● Data extracts
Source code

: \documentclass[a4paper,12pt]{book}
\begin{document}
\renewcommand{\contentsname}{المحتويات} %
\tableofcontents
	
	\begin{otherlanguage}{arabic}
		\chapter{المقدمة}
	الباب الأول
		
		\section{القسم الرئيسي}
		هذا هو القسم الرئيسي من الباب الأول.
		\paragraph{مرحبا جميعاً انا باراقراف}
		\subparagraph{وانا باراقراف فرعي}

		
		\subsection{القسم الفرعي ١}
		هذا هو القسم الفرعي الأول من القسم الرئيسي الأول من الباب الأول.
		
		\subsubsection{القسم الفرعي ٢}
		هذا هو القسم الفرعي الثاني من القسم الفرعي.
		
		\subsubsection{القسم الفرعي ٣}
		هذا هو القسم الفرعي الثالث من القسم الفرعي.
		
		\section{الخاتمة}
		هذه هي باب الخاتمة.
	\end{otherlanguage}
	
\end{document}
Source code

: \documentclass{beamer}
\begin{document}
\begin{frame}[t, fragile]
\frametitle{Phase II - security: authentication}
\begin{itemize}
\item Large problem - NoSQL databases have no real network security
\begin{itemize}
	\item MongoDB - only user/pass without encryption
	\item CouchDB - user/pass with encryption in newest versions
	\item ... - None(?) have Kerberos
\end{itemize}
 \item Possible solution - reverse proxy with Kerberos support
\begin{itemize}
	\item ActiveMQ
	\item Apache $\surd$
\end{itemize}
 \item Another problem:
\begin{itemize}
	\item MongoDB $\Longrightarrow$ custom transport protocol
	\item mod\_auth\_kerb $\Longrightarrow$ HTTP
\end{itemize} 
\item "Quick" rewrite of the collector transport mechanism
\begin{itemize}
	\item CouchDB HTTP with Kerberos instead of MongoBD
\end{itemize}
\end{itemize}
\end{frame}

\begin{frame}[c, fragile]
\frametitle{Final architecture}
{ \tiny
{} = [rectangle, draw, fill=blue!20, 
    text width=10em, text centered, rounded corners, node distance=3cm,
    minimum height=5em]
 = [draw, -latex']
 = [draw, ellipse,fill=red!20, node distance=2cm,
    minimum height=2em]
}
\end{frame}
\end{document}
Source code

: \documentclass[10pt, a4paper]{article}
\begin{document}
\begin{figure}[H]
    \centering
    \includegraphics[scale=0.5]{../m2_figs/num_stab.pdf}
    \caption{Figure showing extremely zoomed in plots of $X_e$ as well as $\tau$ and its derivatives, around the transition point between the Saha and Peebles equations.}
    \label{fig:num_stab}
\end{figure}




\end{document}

● Your instructions
All of the lines above are to be restated word for word.

● Answer for this exercise
Source code

: \documentclass[a4paper,12pt]{book}
\begin{document}
\renewcommand{\contentsname}{المحتويات} %
\tableofcontents
	
	\begin{otherlanguage}{arabic}
		\chapter{المقدمة}
	الباب الأول
		
		\section{القسم الرئيسي}
		هذا هو القسم الرئيسي من الباب الأول.
		\paragraph{مرحبا جميعاً انا باراقراف}
		\subparagraph{وانا باراقراف فرعي}

		
		\subsection{القسم الفرعي ١}
		هذا هو القسم الفرعي الأول من القسم الرئيسي الأول من الباب الأول.
		
		\subsubsection{القسم الفرعي ٢}
		هذا هو القسم الفرعي الثاني من القسم الفرعي.
		
		\subsubsection{القسم الفرعي ٣}
		هذا هو القسم الفرعي الثالث من القسم الفرعي.
		
		\section{الخاتمة}
		هذه هي باب الخاتمة.
	\end{otherlanguage}
	
\end{document}
Source code

: \documentclass{beamer}
\begin{document}
\begin{frame}[t, fragile]
\frametitle{Phase II - security: authentication}
\begin{itemize}
\item Large problem - NoSQL databases have no real network security
\begin{itemize}
	\item MongoDB - only user/pass without encryption
	\item CouchDB - user/pass with encryption in newest versions
	\item ... - None(?) have Kerberos
\end{itemize}
 \item Possible solution - reverse proxy with Kerberos support
\begin{itemize}
	\item ActiveMQ
	\item Apache $\surd$
\end{itemize}
 \item Another problem:
\begin{itemize}
	\item MongoDB $\Longrightarrow$ custom transport protocol
	\item mod\_auth\_kerb $\Longrightarrow$ HTTP
\end{itemize} 
\item "Quick" rewrite of the collector transport mechanism
\begin{itemize}
	\item CouchDB HTTP with Kerberos instead of MongoBD
\end{itemize}
\end{itemize}
\end{frame}

\begin{frame}[c, fragile]
\frametitle{Final architecture}
{ \tiny
{} = [rectangle, draw, fill=blue!20, 
    text width=10em, text centered, rounded corners, node distance=3cm,
    minimum height=5em]
 = [draw, -latex']
 = [draw, ellipse,fill=red!20, node distance=2cm,
    minimum height=2em]
}
\end{frame}
\end{document}
Source code

: \documentclass[10pt, a4paper]{article}
\begin{document}
\begin{figure}[H]
    \centering
    \includegraphics[scale=0.5]{../m2_figs/num_stab.pdf}
    \caption{Figure showing extremely zoomed in plots of $X_e$ as well as $\tau$ and its derivatives, around the transition point between the Saha and Peebles equations.}
    \label{fig:num_stab}
\end{figure}




\end{document}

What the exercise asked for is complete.